Updated: Dec 13, 2020
1. Research the Company
When preparing for an interview, it’s imperative that you research the company. For example, everyone knows that Starbucks sells coffee, but did you know that they use recycled products and are big on environmental issues? Depending on the firm or business that you are meeting with, make sure that at least two to three days before the interview you do a search for the company and then look at their About Us page. Read the latest news on them and view their press releases. Review the information the night before and the day of. That way, you’re well-prepared for the interview.
2. Research Your Interviewers
You might find information about the interviewer on sites like LinkedIn or on their company website. Maybe the interviewer just relocated to that office from the West Coast. This is the perfect segue to something you can state during the interview when asked about yourself. You might say, “I saw on LinkedIn that you relocated from California. I relocated too, and I’ve found that I can work well on both coasts.” The interviewer might also support social issues you both have in common. You can bring this up if it’s relevant and you have a genuine interest in the subject.
3. Bring Up Your Key Points
An interview is a time to highlight how you can help a company. When you’re preparing for your interview, think about areas to highlight about your past experience. For example, if the company has social awareness incentives for their staff and you helped to spearhead the initiatives at your old company, these can be key points you can bring up when the interviewer asks you about yourself. You can say, “Well, I saw on your website that you support green initiatives and recycling. At my old firm, I started a paperless system that saved our firm a lot of money.”
4. Find Answers to Their Problems
Interviews are a way to help fix a problem. For example, if the person they are looking to replace had an inflexible schedule and yours is flexible, you might be the answer they are looking for. When asked if you have any questions for the interviewer, you can ask “What problems did you have with the person that I am replacing, if you don’t mind me asking?” They might say, “The person lived far away and commuting was a nightmare. They were always late.” That’s your chance to say, “That won’t be a problem for me as I live nearby.”
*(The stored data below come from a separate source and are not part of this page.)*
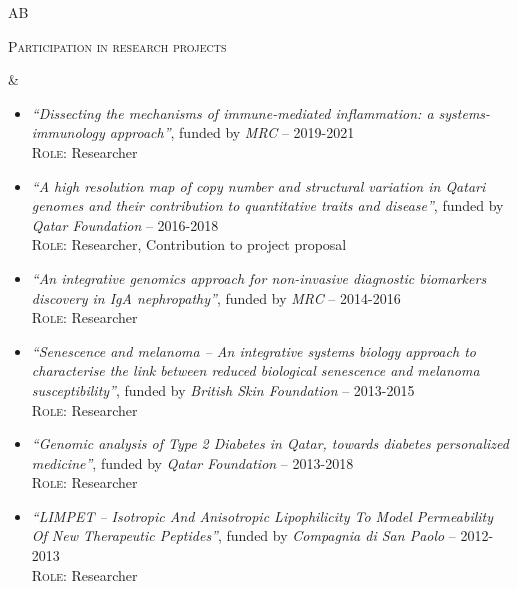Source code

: \documentclass[a4paper,10pt]{article}
\newenvironment{doubletablelist}
{
	\vspace{-0.2cm}
	\begin{longtable}[!h]{AB}}{\end{longtable}
}
\newcommand{\dtlist}[2]{
\hspace{-3cm}
\noindent
	\begin{minipage}{0.24\textwidth}
	\begin{flushright}
	\textsc{#1}
	\end{flushright}
	\end{minipage}
	& #2\\[0.2cm]
}
\newcommand{\minusitem}{\item[-]}
\begin{document}
\begin{doubletablelist}
\dtlist{Participation in research projects}{
	\vspace{-0.8cm}
	\begin{itemize} %
		\minusitem  \begin{minipage}{0.65\textwidth}
			\emph{``Dissecting the mechanisms of immune-mediated inflammation: a systems-immunology approach''}, funded by \emph{MRC} -- 2019-2021\\
			\textsc{Role:} Researcher
		\end{minipage}
		
		\minusitem  \begin{minipage}{0.65\textwidth}
			\emph{``A high resolution map of copy number and structural variation in Qatari genomes and their contribution to quantitative traits and disease''}, funded by \emph{Qatar Foundation} -- 2016-2018\\
			\textsc{Role:} Researcher, Contribution to project proposal
		\end{minipage}
		
		\minusitem  \begin{minipage}{0.65\textwidth}
			\emph{``An integrative genomics approach for non-invasive diagnostic biomarkers discovery in IgA nephropathy''}, funded by \emph{MRC} -- 2014-2016\\
			\textsc{Role:} Researcher
		\end{minipage}
		
		\minusitem  \begin{minipage}{0.65\textwidth}
			\emph{``Senescence and melanoma -- An integrative systems biology approach to characterise the link between reduced biological senescence and melanoma susceptibility''}, funded by \emph{British Skin Foundation} -- 2013-2015\\
			\textsc{Role:} Researcher
		\end{minipage}
			
		\minusitem  \begin{minipage}{0.65\textwidth}
			\emph{``Genomic analysis of Type 2 Diabetes in Qatar, towards diabetes personalized medicine''}, funded by \emph{Qatar Foundation} -- 2013-2018\\
			\textsc{Role:} Researcher
		\end{minipage}
		
		\minusitem  \begin{minipage}{0.65\textwidth}
			\emph{``LIMPET -- Isotropic And Anisotropic Lipophilicity To Model Permeability Of New Therapeutic Peptides''}, funded by \emph{Compagnia di San Paolo} -- 2012-2013\\
			\textsc{Role:} Researcher
		\end{minipage}
		

\end{itemize}}
\end{doubletablelist}
\end{document}
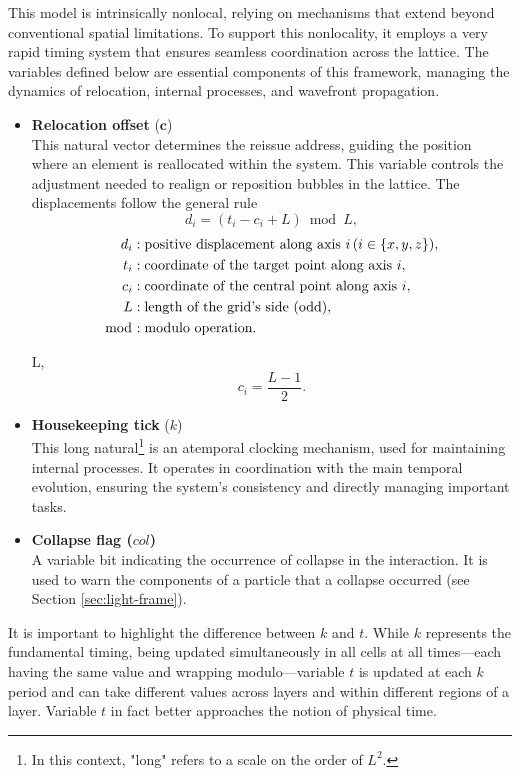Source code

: \documentclass[12pt,english]{article}
\begin{document}
This model is intrinsically nonlocal, relying on mechanisms that extend beyond conventional spatial limitations. To support this nonlocality, it employs a very rapid timing system that ensures seamless coordination across the lattice. The variables defined below are essential components of this framework, managing the dynamics of relocation, internal processes, and wavefront propagation.
\begin{itemize}
    \item \textbf{Relocation offset} ($\textbf{c}$)\\
 This natural vector determines the reissue address, guiding the position where an element is reallocated within the system. This variable controls the adjustment needed to realign or reposition bubbles in the lattice. The displacements follow the general rule
 \[
d_i = (t_i - c_i + L) \bmod L,
\]
\begin{align*}
d_i & : \text{positive displacement along axis } i \, (i \in \{x, y, z\}), \\
t_i & : \text{coordinate of the target point along axis } i, \\
c_i & : \text{coordinate of the central point along axis } i, \\
L & : \text{length of the grid's side (odd)}, \\
\bmod & : \text{modulo operation}.
\end{align*}

 L, 
\[
c_i = \frac{L - 1}{2}.
\]

    \item \textbf{Housekeeping tick} ($k$)\\
 This long natural\footnote{In this context, "long" refers to a scale on the order of $L^2$.} is an atemporal clocking mechanism, used for maintaining internal processes. It operates in coordination with the main temporal evolution, ensuring the system's consistency and directly managing important tasks.
 
    \item \textbf{Collapse flag ($col$)} \\
    A variable bit indicating the occurrence of collapse in the interaction. It is used to warn the components of a particle that a collapse occurred (see Section \ref{sec:light-frame}).

\end{itemize}

It is important to highlight the difference between $k$ and $t$. While $k$ represents the fundamental timing, being updated simultaneously in all cells at all times—each having the same value and wrapping modulo—variable $t$ is updated at each $k$ period and can take different values across layers and within different regions of a layer. Variable $t$ in fact better approaches the notion of physical time.
\end{document}
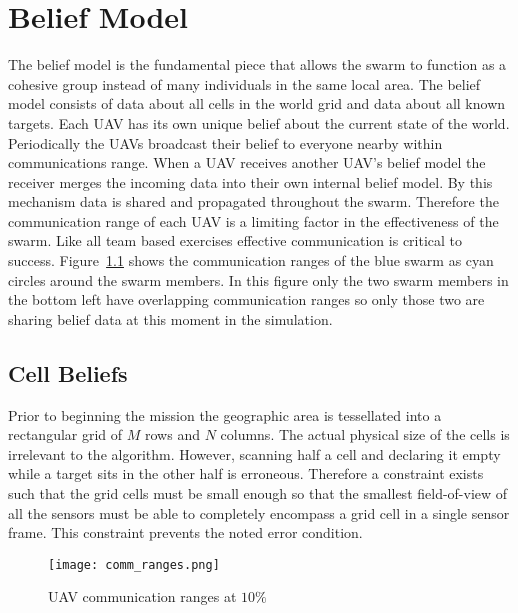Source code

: \chapter{Belief Model}
\label{sec:uavBelief}
The belief model is the fundamental piece that allows the swarm to function as a cohesive group instead of many individuals in the same local area.  The belief model consists of data about all cells in the world grid and data about all known targets.  Each UAV has its own unique belief about the current state of the world.  Periodically the UAVs broadcast their belief to everyone nearby within communications range.  When a UAV receives another UAV's belief model the receiver merges the incoming data into their own internal belief model.  By this mechanism data is shared and propagated throughout the swarm.  Therefore the communication range of each UAV is a limiting factor in the effectiveness of the swarm.  Like all team based exercises effective communication is critical to success.  Figure~\ref{fig:comm_ranges} shows the communication ranges of the blue swarm as cyan circles around the swarm members.  In this figure only the two swarm members in the bottom left have overlapping communication ranges so only those two are sharing belief data at this moment in the simulation.



\section{Cell Beliefs}
Prior to beginning the mission the geographic area is tessellated into a rectangular grid of $M$ rows and $N$ columns.  The actual physical size of the cells is irrelevant to the algorithm.  However, scanning half a cell and declaring it empty while a target sits in the other half is erroneous.  Therefore a constraint exists such that the grid cells must be small enough so that the smallest field-of-view of all the sensors must be able to completely encompass a grid cell in a single sensor frame.  This constraint prevents the noted error condition.

\begin{figure}[H]
	\centering
	\texttt{[image: comm\_ranges.png]}
	\caption{UAV communication ranges at $10\%$}
	\label{fig:comm_ranges}
\end{figure}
5. Don’t Forget to Follow-Up
As you end the interview, you may want to ask how they will be following up with the next steps. Most interviewers will tell you right away if they want to move on with you and have you come back to meet with their team or managers. They might also tell you that they are still interviewing and will start the next phase in a few weeks. Find out so you’ll know when you can expect to hear back from them. If you don’t hear back, you can send a short email to follow-up with them.
6. Send a Thank-You
When you receive the business card from the person you are interviewing with, hold onto it. On the same day you meet with them, you can send a thank-you card in the mail. This is a way to show that you are grateful for their time and it leaves a lasting impression. You can include in the card that you were grateful for their time and think that you would make the perfect addition to their firm and hope to hear from them. Let them see how you stand out from the competition by sending a short follow-up.
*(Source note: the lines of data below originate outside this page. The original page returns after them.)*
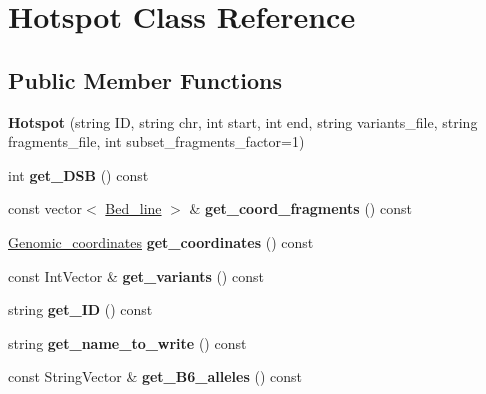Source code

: \hypertarget{class_hotspot}{}\section{Hotspot Class Reference}
\label{class_hotspot}
\subsection*{Public Member Functions}
\begin{DoxyCompactItemize}
\item 
\mbox{\label{class_hotspot_a34eac4b8bd3273feea0de74f1ca17cf5}} 
{\bfseries Hotspot} (string ID, string chr, int start, int end, string variants\+\_\+file, string fragments\+\_\+file, int subset\+\_\+fragments\+\_\+factor=1)
\item 
\mbox{\label{class_hotspot_abb22df75679422cb7ba9840d5a291db3}} 
int {\bfseries get\+\_\+\+D\+SB} () const
\item 
\mbox{\label{class_hotspot_adee28c2c36a5a3ebec9146694170a8ea}} 
const vector$<$ \mbox{\hyperlink{struct_bed__line}{Bed\+\_\+line}} $>$ \& {\bfseries get\+\_\+coord\+\_\+fragments} () const
\item 
\mbox{\label{class_hotspot_a525cc4b3004090ff348fa126f10630c9}} 
\mbox{\hyperlink{struct_genomic__coordinates}{Genomic\+\_\+coordinates}} {\bfseries get\+\_\+coordinates} () const
\item 
\mbox{\label{class_hotspot_aa2b90586a2e66acf7faeb70e15c72f45}} 
const Int\+Vector \& {\bfseries get\+\_\+variants} () const
\item 
\mbox{\label{class_hotspot_a123e0b631e0901dd7b2d78a0ffe4c04f}} 
string {\bfseries get\+\_\+\+ID} () const
\item 
\mbox{\label{class_hotspot_acb44999a2ceddf2a7431d7c4493743a5}} 
string {\bfseries get\+\_\+name\+\_\+to\+\_\+write} () const
\item 
\mbox{\label{class_hotspot_abb4bf2ae6bce98d6dfa1997bbceebe33}} 
const String\+Vector \& {\bfseries get\+\_\+\+B6\+\_\+alleles} () const
\item 

\end{DoxyCompactItemize}
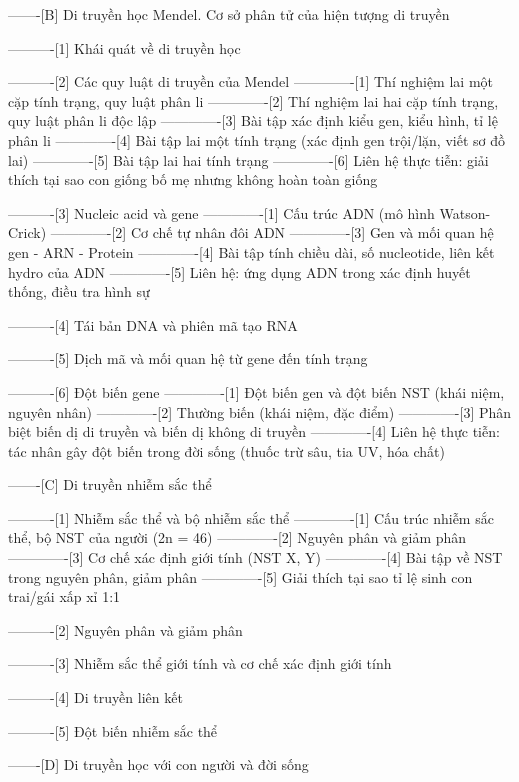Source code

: -------[B] Di truyền học Mendel. Cơ sở phân tử của hiện tượng di truyền

----------[1] Khái quát về di truyền học

----------[2] Các quy luật di truyền của Mendel
-------------[1] Thí nghiệm lai một cặp tính trạng, quy luật phân li
-------------[2] Thí nghiệm lai hai cặp tính trạng, quy luật phân li độc lập
-------------[3] Bài tập xác định kiểu gen, kiểu hình, tỉ lệ phân li
-------------[4] Bài tập lai một tính trạng (xác định gen trội/lặn, viết sơ đồ lai)
-------------[5] Bài tập lai hai tính trạng
-------------[6] Liên hệ thực tiễn: giải thích tại sao con giống bố mẹ nhưng không hoàn toàn giống

----------[3] Nucleic acid và gene
-------------[1] Cấu trúc ADN (mô hình Watson-Crick)
-------------[2] Cơ chế tự nhân đôi ADN
-------------[3] Gen và mối quan hệ gen - ARN - Protein
-------------[4] Bài tập tính chiều dài, số nucleotide, liên kết hydro của ADN
-------------[5] Liên hệ: ứng dụng ADN trong xác định huyết thống, điều tra hình sự

----------[4] Tái bản DNA và phiên mã tạo RNA

----------[5] Dịch mã và mối quan hệ từ gene đến tính trạng

----------[6] Đột biến gene
-------------[1] Đột biến gen và đột biến NST (khái niệm, nguyên nhân)
-------------[2] Thường biến (khái niệm, đặc điểm)
-------------[3] Phân biệt biến dị di truyền và biến dị không di truyền
-------------[4] Liên hệ thực tiễn: tác nhân gây đột biến trong đời sống (thuốc trừ sâu, tia UV, hóa chất)

-------[C] Di truyền nhiễm sắc thể

----------[1] Nhiễm sắc thể và bộ nhiễm sắc thể
-------------[1] Cấu trúc nhiễm sắc thể, bộ NST của người (2n = 46)
-------------[2] Nguyên phân và giảm phân
-------------[3] Cơ chế xác định giới tính (NST X, Y)
-------------[4] Bài tập về NST trong nguyên phân, giảm phân
-------------[5] Giải thích tại sao tỉ lệ sinh con trai/gái xấp xỉ 1:1

----------[2] Nguyên phân và giảm phân

----------[3] Nhiễm sắc thể giới tính và cơ chế xác định giới tính

----------[4] Di truyền liên kết

----------[5] Đột biến nhiễm sắc thể

-------[D] Di truyền học với con người và đời sống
7. What To Do When You’re Hired
If you’re been hired for a new role, congratulations! You might receive the information from the interviewer in a phone call with a hiring date or in an email. They will then send out an offer letter to you with your proposed salary, the benefits, vacation time and so forth. Remember the points that you discussed during the interview; for instance, if they wanted someone that was never late. That way, during the probationary period you can show them that you are a good investment and you were the right choice. Be on time and always give them your absolute best.